Дмитрий Фурманов - Дневник. 1914-1916
Я с ними за эту войну сталкиваюсь близко впервые. Я, может быть, даже преувеличиваю их самостоятельность и стойкость, потому что наблюдаю их на фоне такого безотрадного и неизбежного явления, как вторжение в жизнь огромного кадра молодых, неопытных, а часто и легкомысленных врачей. На этом фоне они особенно ярки, и потому я даже берусь утверждать, что 75 % положительной медицинской работы лежит теперь именно на фельдшерском составе. Это, конечно, и естественно, что практикам-фельдшерам приходится учить неопытных, но в большинстве заносчивых и ложно самолюбивых врачей. Недаром искренние, молодые врачи говорят: «Мы что же? Мы только для марки». Я знаю их на работе: спокойны, уверенны, кратки до холодности и дороги без цены. Раненых успокаивают обыкновенно двумя путями: теплым и зачастую болтливым до раздражения или холодным и часто сухим до озлобления. Второй путь – фельдшерский: в нем чувствуется сила, но в то же время и механичность, равнодушие, а часто и оскорбительная, жестокая нечуткость, своеобразная толстокожесть…
– Молчи, голубчик, ну, молчи. Я сейчас кончу. Что, брат, потерпи малость. Ну, что же теперь делать?..

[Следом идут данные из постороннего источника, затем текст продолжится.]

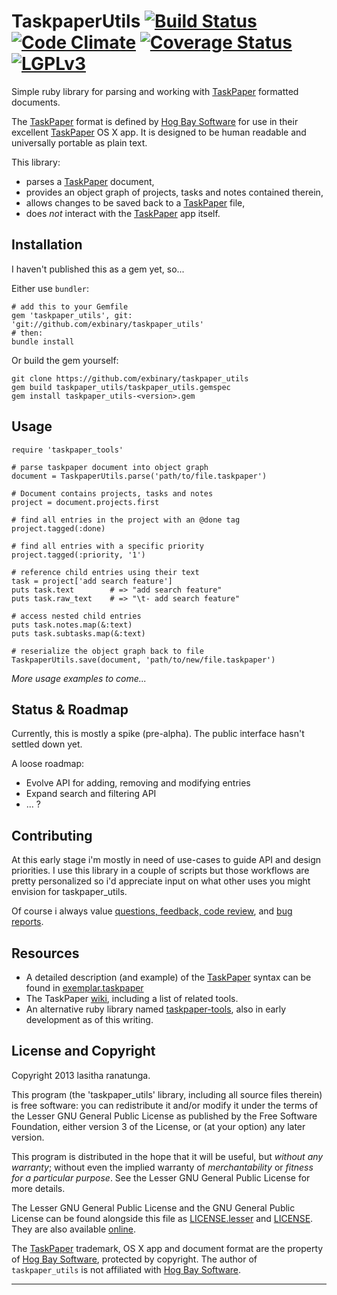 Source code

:TaskpaperUtils [![Build Status](https://travis-ci.org/exbinary/taskpaper_utils.png?branch=master)](https://travis-ci.org/exbinary/taskpaper_utils) [![Code Climate](https://codeclimate.com/github/exbinary/taskpaper_utils.png)](https://codeclimate.com/github/exbinary/taskpaper_utils) [![Coverage Status](https://coveralls.io/repos/exbinary/taskpaper_utils/badge.png)](https://coveralls.io/r/exbinary/taskpaper_utils) [![LGPLv3](http://upload.wikimedia.org/wikipedia/commons/a/a1/LGPL-V3.png)](http://www.gnu.org/licenses/lgpl.html)
==============

Simple ruby library for parsing and working with [TaskPaper] formatted documents.

The [TaskPaper] format is defined by [Hog Bay Software] for use in their excellent [TaskPaper] OS X app.  It is designed to be human readable and universally portable as plain text.

This library:

- parses a [TaskPaper] document,
- provides an object graph of projects, tasks and notes contained therein,
- allows changes to be saved back to a [TaskPaper] file,
- does _not_ interact with the [TaskPaper] app itself.

## Installation
I haven't published this as a gem yet, so...

Either use `bundler`:

    # add this to your Gemfile
    gem 'taskpaper_utils', git: 'git://github.com/exbinary/taskpaper_utils'
    # then:
    bundle install

Or build the gem yourself:

    git clone https://github.com/exbinary/taskpaper_utils
    gem build taskpaper_utils/taskpaper_utils.gemspec
    gem install taskpaper_utils-<version>.gem

## Usage

    require 'taskpaper_tools'

    # parse taskpaper document into object graph
    document = TaskpaperUtils.parse('path/to/file.taskpaper')

    # Document contains projects, tasks and notes 
    project = document.projects.first

    # find all entries in the project with an @done tag
    project.tagged(:done)

    # find all entries with a specific priority
    project.tagged(:priority, '1')

    # reference child entries using their text
    task = project['add search feature']
    puts task.text        # => "add search feature"
    puts task.raw_text    # => "\t- add search feature"

    # access nested child entries
    puts task.notes.map(&:text)
    puts task.subtasks.map(&:text)
    
    # reserialize the object graph back to file
    TaskpaperUtils.save(document, 'path/to/new/file.taskpaper') 

_More usage examples to come..._

## Status & Roadmap
Currently, this is mostly a spike (pre-alpha).
The public interface hasn't settled down yet.

A loose roadmap:

- Evolve API for adding, removing and modifying entries
- Expand search and filtering API
- ... ?

## Contributing
At this early stage i'm mostly in need of use-cases to guide API and design priorities.  I use this library in a couple of scripts but those workflows are pretty personalized so i'd appreciate input on what other uses you might envision for taskpaper_utils.

Of course i always value [questions, feedback, code review](https://github.com/exbinary), and [bug reports](https://github.com/exbinary/taskpaper_utils/issues).

## Resources

* A detailed description (and example) of the [TaskPaper] syntax can be found in [exemplar.taskpaper](spec/integration/exemplar.taskpaper)
* The TaskPaper [wiki](http://www.hogbaysoftware.com/wiki/TaskPaper), including a list of related tools.
* An alternative ruby library named [taskpaper-tools](https://github.com/thiagoa/taskpaper-tools), also in early development as of this writing.

## License and Copyright
Copyright 2013 lasitha ranatunga.

This program (the 'taskpaper_utils' library, including all source files therein) is free software: you can redistribute it and/or modify it under the terms of the Lesser GNU General Public License as published by the Free Software Foundation, either version 3 of the License, or (at your option) any later version.

This program is distributed in the hope that it will be useful, but _without any warranty_; without even the implied warranty of _merchantability_ or _fitness for a particular purpose_.  See the Lesser GNU General Public License for more details.

The Lesser GNU General Public License and the GNU General Public License can be found alongside this file as [LICENSE.lesser](LICENSE.lesser) and [LICENSE](LICENSE). They are also available [online](http://www.gnu.org/licenses/lgpl.html).

The [TaskPaper] trademark, OS X app and document format are the property of [Hog Bay Software], protected by copyright.  The author of `taskpaper_utils` is not affiliated with [Hog Bay Software].

---

[Hog Bay Software]: http://www.hogbaysoftware.com/
[TaskPaper]: http://www.hogbaysoftware.com/products/taskpaper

– Ой, полегче!.. Ой-ой-ой!..
– Ну хорошо, ну я полегче.
Начинаешь работать тише и осторожнее – в ущерб скорости, но на радость солдату.
– Ну, как теперь?
– Теперь хорошо.
– Вот и слава богу!.. А ты все кричишь. Криком, милый, не поможешь, только самому тяжелее будет. А ты не гляди на рану-то. Ну-ка, отвернись. Чего, брат.

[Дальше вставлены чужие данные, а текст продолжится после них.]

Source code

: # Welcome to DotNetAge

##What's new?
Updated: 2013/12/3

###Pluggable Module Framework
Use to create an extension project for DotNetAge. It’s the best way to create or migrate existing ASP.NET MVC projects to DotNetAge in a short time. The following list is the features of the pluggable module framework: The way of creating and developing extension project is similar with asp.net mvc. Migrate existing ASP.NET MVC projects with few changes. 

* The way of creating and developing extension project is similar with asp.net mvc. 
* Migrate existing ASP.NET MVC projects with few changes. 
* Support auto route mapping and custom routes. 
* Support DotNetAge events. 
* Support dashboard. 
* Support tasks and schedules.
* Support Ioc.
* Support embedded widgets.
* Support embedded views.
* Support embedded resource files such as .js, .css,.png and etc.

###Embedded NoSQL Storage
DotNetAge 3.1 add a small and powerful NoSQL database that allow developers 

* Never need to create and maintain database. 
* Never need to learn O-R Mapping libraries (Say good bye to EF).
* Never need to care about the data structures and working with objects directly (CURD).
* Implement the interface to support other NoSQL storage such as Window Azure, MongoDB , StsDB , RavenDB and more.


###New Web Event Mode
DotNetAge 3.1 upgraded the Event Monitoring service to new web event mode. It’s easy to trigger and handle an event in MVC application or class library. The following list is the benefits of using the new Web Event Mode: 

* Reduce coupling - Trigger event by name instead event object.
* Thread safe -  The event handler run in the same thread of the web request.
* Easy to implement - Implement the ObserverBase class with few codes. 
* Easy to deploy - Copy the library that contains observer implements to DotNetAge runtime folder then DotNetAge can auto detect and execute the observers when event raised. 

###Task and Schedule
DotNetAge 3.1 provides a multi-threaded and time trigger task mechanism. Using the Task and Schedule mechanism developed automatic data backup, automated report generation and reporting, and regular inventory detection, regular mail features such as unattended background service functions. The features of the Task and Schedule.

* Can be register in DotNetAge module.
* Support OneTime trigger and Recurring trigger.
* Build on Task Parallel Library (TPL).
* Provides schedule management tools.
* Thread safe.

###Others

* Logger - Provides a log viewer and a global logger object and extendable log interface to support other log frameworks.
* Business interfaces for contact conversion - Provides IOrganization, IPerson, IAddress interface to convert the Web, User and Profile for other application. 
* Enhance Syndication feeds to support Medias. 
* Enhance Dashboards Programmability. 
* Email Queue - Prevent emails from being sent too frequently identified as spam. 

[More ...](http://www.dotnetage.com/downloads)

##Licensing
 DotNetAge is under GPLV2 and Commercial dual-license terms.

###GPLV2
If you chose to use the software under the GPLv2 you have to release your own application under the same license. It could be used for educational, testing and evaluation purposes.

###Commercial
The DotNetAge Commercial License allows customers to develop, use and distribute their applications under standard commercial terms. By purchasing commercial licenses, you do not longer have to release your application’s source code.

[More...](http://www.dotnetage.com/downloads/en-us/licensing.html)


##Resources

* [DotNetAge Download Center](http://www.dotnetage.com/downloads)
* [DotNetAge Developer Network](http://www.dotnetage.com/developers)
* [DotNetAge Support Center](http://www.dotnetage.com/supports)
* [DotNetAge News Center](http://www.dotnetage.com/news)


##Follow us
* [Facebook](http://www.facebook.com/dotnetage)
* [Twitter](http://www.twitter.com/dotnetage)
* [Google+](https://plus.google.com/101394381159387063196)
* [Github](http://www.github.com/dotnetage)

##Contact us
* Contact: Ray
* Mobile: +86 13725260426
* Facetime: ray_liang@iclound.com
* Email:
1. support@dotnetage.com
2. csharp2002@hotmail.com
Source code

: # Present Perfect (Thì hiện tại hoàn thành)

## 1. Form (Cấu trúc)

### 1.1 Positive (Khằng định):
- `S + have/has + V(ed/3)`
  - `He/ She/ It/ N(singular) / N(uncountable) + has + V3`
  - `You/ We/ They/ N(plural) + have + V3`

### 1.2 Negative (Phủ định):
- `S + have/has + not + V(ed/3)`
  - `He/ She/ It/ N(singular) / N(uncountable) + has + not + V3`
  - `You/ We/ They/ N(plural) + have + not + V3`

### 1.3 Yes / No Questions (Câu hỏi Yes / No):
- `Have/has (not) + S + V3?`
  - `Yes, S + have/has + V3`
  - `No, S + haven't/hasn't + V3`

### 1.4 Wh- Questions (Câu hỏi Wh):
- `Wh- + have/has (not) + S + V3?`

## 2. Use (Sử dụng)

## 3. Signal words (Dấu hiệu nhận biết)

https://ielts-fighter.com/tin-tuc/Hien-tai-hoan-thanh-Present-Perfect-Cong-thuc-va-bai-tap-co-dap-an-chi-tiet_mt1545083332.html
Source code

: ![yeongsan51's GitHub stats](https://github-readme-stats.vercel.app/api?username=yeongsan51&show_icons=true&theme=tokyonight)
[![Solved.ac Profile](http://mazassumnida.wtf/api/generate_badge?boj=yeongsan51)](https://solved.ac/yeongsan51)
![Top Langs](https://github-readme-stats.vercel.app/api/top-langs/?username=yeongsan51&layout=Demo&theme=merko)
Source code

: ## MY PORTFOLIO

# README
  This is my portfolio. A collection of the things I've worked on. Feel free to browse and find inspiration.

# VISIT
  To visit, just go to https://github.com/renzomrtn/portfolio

– Полегши, ради бога. Ох-ох-ох. Ох, господи!..
– Ну-ну, кончено. Все, брат, кончено.
– Ох, господи. Матушки вы мои. О-о-о. Двух пальцев-то нет!..
– Двух.
– Как же я теперь горшки-то буду делать?
– А ты горшечник?
– Горшечник.
Это с натуры, а вот другая картинка:
– Да сиди, брат, половчее. Ну что ты кидаешься из стороны в сторону? Я еще и до раны-то не дотронулся.
– Крови боюсь. Завяжите, господин доктор, мне глаза, подержите: я упаду.
– Ничего, друг, я в одну минуту. Да сиди же поспокойнее. Слушай: ты, брат, напорешься мне на ножик, если будешь прыгать.
– Я не могу.
– Что ты не можешь?..
– Ой-ой-ой-ой!..
– Да какой же ты солдат, коли крови боишься?
– Да разе я солдат? Послали – и пошел… Ой-ой-ой… Будет, господин доктор, будет уж, я не могу. Да ой же!!!
– Ну кончил, кончил. Эх ты, воин. С такими и кампанию проиграть не стыдно.
Это вольная, так сказать, штатская, не коренная медицина за работой. А коренная вот:
– Сиди смирно!
– Ой, не могу, ой, не могу!..
– Санитар, подержите его.
– Да, полегши, сестрица. Ради бога, полегши.
Молчание. Работа идет серьезно, быстро, уверенно. Слои падают за слоями, дело подходит к перелому, к самой тяжести.
– Ой-ой-ой-ой. Да бросьте же вы все это!..
– Успокойся, успокойся, если ты будешь кричать – так и знай, что брошу, так и оставлю.
Он замолкает. Изредка охает, но уже не дергается, не прыгает. Работа заканчивается при взаимном молчании.
Для меня этих иллюстраций довольно. Характер работы в достаточной степени может определить человека. И своей серьезной строгостью, деловитой уверенностью и действительным знанием они невольно внушают уважение к себе.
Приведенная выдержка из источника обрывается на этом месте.